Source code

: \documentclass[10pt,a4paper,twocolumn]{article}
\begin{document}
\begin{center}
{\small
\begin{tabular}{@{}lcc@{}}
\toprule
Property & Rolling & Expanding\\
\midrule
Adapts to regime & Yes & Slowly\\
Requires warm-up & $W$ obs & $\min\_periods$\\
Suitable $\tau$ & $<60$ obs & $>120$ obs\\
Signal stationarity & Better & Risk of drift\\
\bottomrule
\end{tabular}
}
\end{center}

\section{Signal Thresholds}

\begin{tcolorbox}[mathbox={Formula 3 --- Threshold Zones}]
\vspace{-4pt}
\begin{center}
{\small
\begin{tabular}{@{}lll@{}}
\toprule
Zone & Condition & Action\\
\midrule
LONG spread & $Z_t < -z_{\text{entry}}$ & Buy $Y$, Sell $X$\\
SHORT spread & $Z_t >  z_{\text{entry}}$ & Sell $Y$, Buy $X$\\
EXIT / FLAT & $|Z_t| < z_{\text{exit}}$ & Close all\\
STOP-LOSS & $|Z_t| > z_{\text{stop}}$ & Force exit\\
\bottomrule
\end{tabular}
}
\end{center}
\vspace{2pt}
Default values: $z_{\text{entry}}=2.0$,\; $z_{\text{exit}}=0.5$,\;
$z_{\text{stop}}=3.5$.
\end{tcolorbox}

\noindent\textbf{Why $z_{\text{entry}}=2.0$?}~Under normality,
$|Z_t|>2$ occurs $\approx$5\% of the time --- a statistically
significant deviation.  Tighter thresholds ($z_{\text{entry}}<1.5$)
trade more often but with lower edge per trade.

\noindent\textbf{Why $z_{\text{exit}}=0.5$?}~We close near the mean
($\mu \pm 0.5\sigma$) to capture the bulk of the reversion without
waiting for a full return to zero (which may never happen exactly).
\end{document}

▬▬▬▬▬▬

Copy the records above exactly as written.

Source code

: \documentclass[10pt,a4paper,twocolumn]{article}
\begin{document}
\begin{center}
{\small
\begin{tabular}{@{}lcc@{}}
\toprule
Property & Rolling & Expanding\\
\midrule
Adapts to regime & Yes & Slowly\\
Requires warm-up & $W$ obs & $\min\_periods$\\
Suitable $\tau$ & $<60$ obs & $>120$ obs\\
Signal stationarity & Better & Risk of drift\\
\bottomrule
\end{tabular}
}
\end{center}

\section{Signal Thresholds}

\begin{tcolorbox}[mathbox={Formula 3 --- Threshold Zones}]
\vspace{-4pt}
\begin{center}
{\small
\begin{tabular}{@{}lll@{}}
\toprule
Zone & Condition & Action\\
\midrule
LONG spread & $Z_t < -z_{\text{entry}}$ & Buy $Y$, Sell $X$\\
SHORT spread & $Z_t >  z_{\text{entry}}$ & Sell $Y$, Buy $X$\\
EXIT / FLAT & $|Z_t| < z_{\text{exit}}$ & Close all\\
STOP-LOSS & $|Z_t| > z_{\text{stop}}$ & Force exit\\
\bottomrule
\end{tabular}
}
\end{center}
\vspace{2pt}
Default values: $z_{\text{entry}}=2.0$,\; $z_{\text{exit}}=0.5$,\;
$z_{\text{stop}}=3.5$.
\end{tcolorbox}

\noindent\textbf{Why $z_{\text{entry}}=2.0$?}~Under normality,
$|Z_t|>2$ occurs $\approx$5\% of the time --- a statistically
significant deviation.  Tighter thresholds ($z_{\text{entry}}<1.5$)
trade more often but with lower edge per trade.

\noindent\textbf{Why $z_{\text{exit}}=0.5$?}~We close near the mean
($\mu \pm 0.5\sigma$) to capture the bulk of the reversion without
waiting for a full return to zero (which may never happen exactly).
\end{document}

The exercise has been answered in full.